** Task brief **
Using the listing below, retype exactly the lines starting at the one with "- LinkedIn: [Zyam](www.linkedin.com/in/zyam-maqsood-166227271)" and ending at the one with "但奥巴马总统受制于制约其权力的系统:国会和最高法院、任期限制(他将于明年 1 月被迫退休)，以及美国选民的意愿。", and include both.

START Source material

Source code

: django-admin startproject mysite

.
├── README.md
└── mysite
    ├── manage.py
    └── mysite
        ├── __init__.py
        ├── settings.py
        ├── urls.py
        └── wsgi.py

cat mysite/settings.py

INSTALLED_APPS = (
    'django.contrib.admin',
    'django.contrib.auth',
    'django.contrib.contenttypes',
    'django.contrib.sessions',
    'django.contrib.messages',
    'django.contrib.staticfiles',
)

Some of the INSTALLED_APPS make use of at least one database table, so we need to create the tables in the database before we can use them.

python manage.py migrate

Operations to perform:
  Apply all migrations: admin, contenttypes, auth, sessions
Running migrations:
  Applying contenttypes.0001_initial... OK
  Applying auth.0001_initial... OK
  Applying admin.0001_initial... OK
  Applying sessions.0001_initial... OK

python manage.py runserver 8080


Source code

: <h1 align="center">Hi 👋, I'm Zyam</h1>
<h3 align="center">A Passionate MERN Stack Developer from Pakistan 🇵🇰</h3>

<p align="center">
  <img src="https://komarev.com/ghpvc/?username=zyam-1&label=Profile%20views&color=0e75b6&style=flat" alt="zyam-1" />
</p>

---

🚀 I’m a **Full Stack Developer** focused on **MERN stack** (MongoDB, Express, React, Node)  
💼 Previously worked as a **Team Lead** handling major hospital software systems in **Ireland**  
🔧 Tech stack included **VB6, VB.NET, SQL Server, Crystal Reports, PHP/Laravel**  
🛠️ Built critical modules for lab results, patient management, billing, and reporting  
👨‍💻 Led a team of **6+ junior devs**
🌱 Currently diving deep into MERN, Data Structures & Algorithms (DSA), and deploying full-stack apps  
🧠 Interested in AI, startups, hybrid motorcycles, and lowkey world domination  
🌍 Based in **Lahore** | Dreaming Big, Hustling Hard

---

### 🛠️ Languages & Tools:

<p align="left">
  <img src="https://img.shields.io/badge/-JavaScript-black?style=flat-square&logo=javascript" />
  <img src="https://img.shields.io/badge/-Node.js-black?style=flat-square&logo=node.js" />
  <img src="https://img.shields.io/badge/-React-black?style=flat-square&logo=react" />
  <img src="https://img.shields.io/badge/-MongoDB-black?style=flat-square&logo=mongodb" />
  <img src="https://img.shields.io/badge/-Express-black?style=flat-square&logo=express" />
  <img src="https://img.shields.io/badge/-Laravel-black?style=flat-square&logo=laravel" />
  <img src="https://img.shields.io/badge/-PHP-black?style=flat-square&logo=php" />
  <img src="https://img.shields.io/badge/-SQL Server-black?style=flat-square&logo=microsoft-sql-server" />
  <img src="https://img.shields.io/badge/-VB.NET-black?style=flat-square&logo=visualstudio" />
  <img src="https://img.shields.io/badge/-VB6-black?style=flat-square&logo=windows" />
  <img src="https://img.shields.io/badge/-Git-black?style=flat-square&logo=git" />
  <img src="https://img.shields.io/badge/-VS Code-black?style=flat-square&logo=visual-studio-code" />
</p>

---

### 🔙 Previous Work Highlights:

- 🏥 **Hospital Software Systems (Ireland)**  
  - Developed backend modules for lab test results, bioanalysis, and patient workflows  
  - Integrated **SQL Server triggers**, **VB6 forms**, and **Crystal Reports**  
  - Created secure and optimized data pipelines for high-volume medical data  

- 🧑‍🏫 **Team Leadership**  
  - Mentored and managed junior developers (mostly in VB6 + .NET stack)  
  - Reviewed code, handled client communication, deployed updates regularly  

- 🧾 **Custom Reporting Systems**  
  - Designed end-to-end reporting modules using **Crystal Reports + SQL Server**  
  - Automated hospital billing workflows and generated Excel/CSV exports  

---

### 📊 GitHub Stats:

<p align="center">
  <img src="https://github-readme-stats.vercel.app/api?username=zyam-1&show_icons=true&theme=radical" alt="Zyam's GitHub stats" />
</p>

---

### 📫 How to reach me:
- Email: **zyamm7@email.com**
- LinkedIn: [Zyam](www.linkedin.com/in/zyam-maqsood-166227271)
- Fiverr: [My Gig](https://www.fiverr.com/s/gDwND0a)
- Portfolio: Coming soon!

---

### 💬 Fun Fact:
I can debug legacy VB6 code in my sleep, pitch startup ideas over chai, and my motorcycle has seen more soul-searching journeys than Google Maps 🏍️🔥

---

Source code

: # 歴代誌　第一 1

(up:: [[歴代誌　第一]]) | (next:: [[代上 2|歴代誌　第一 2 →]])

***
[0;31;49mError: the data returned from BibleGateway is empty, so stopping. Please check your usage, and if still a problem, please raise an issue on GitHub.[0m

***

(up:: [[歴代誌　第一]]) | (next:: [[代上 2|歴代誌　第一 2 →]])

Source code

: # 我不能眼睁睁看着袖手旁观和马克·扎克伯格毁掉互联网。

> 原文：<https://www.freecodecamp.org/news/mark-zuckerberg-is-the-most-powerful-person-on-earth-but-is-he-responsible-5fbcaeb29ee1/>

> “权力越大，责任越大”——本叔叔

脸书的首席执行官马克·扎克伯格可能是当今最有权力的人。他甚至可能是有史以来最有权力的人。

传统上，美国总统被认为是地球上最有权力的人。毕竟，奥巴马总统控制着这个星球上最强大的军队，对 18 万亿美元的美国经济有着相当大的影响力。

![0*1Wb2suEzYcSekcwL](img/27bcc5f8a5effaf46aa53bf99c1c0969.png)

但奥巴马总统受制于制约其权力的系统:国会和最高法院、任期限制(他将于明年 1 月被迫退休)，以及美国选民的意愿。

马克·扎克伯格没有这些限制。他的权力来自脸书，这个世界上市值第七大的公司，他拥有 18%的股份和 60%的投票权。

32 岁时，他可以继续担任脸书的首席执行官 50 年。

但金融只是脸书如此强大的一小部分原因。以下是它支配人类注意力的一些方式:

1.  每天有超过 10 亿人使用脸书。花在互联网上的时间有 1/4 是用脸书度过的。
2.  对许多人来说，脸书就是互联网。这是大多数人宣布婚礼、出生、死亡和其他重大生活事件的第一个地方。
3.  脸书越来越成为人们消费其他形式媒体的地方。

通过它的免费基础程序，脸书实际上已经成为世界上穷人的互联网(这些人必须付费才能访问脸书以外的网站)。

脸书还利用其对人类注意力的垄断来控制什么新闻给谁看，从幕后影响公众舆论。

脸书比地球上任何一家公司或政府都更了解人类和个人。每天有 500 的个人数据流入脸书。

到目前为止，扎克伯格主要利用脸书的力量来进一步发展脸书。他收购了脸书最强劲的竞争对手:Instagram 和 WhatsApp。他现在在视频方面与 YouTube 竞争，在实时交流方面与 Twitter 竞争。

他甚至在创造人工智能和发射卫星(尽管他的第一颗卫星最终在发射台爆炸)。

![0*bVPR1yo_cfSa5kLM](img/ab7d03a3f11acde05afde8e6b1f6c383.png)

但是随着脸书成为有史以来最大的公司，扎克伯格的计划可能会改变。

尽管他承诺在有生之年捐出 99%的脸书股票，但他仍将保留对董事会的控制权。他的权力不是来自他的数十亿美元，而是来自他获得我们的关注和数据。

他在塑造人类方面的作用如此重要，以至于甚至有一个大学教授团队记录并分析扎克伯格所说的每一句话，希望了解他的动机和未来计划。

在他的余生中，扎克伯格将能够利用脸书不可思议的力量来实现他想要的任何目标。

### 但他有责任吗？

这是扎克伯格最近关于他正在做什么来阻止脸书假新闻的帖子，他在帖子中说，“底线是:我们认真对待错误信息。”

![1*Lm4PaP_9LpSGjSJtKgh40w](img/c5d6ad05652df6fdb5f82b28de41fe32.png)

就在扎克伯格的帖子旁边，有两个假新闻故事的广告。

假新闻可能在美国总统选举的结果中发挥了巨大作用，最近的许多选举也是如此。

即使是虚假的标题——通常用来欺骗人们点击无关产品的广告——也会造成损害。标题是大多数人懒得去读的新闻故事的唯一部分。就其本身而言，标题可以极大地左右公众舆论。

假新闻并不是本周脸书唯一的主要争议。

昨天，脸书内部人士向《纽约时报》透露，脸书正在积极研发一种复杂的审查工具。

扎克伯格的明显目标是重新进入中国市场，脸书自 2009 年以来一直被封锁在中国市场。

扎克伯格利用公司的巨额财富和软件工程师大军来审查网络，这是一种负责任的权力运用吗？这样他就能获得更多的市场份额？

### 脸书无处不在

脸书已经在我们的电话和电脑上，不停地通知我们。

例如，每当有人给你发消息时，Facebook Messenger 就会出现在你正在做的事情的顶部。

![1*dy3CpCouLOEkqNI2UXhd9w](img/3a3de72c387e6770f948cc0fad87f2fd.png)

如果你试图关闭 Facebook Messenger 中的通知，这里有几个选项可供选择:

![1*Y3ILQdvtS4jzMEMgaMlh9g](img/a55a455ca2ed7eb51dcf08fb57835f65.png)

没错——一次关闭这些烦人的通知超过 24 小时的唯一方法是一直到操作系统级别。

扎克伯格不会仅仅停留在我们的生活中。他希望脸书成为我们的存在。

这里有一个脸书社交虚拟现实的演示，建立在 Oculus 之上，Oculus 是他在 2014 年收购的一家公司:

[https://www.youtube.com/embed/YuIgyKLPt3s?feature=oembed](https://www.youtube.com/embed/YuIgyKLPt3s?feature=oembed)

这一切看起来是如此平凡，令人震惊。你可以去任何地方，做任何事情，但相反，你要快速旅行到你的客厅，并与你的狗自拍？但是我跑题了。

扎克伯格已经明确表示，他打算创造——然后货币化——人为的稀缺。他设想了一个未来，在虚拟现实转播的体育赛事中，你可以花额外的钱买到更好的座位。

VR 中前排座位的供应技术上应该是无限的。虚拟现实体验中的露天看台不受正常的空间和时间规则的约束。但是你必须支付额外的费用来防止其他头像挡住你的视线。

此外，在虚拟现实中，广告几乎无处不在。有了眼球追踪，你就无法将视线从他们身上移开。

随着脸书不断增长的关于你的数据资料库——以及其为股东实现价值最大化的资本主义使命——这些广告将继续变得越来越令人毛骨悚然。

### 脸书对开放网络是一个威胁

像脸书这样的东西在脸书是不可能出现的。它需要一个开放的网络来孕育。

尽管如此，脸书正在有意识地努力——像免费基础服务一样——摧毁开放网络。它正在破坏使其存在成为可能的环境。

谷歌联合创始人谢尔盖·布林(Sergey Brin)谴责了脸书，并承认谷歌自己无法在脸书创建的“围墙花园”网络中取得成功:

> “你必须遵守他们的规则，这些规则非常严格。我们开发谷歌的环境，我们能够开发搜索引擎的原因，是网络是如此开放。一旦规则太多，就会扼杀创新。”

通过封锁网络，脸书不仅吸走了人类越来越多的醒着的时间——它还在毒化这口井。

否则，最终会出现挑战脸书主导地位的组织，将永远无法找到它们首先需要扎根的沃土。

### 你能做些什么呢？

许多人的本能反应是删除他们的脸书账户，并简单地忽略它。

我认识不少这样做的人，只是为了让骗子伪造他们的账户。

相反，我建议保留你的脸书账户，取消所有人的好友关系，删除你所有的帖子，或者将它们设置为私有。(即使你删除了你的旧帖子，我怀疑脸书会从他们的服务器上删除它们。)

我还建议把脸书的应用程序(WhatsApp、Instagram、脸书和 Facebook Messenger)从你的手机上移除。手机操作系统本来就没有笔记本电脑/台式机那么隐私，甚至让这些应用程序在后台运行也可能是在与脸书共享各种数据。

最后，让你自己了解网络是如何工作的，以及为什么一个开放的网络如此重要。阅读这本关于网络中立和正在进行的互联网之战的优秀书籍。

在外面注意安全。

END Source material

** Written answer **
- LinkedIn: [Zyam](www.linkedin.com/in/zyam-maqsood-166227271)
- Fiverr: [My Gig](https://www.fiverr.com/s/gDwND0a)
- Portfolio: Coming soon!

---

### 💬 Fun Fact:
I can debug legacy VB6 code in my sleep, pitch startup ideas over chai, and my motorcycle has seen more soul-searching journeys than Google Maps 🏍️🔥

---

Source code

: # 歴代誌　第一 1

(up:: [[歴代誌　第一]]) | (next:: [[代上 2|歴代誌　第一 2 →]])

***
[0;31;49mError: the data returned from BibleGateway is empty, so stopping. Please check your usage, and if still a problem, please raise an issue on GitHub.[0m

***

(up:: [[歴代誌　第一]]) | (next:: [[代上 2|歴代誌　第一 2 →]])

Source code

: # 我不能眼睁睁看着袖手旁观和马克·扎克伯格毁掉互联网。

> 原文：<https://www.freecodecamp.org/news/mark-zuckerberg-is-the-most-powerful-person-on-earth-but-is-he-responsible-5fbcaeb29ee1/>

> “权力越大，责任越大”——本叔叔

脸书的首席执行官马克·扎克伯格可能是当今最有权力的人。他甚至可能是有史以来最有权力的人。

传统上，美国总统被认为是地球上最有权力的人。毕竟，奥巴马总统控制着这个星球上最强大的军队，对 18 万亿美元的美国经济有着相当大的影响力。

![0*1Wb2suEzYcSekcwL](img/27bcc5f8a5effaf46aa53bf99c1c0969.png)

但奥巴马总统受制于制约其权力的系统:国会和最高法院、任期限制(他将于明年 1 月被迫退休)，以及美国选民的意愿。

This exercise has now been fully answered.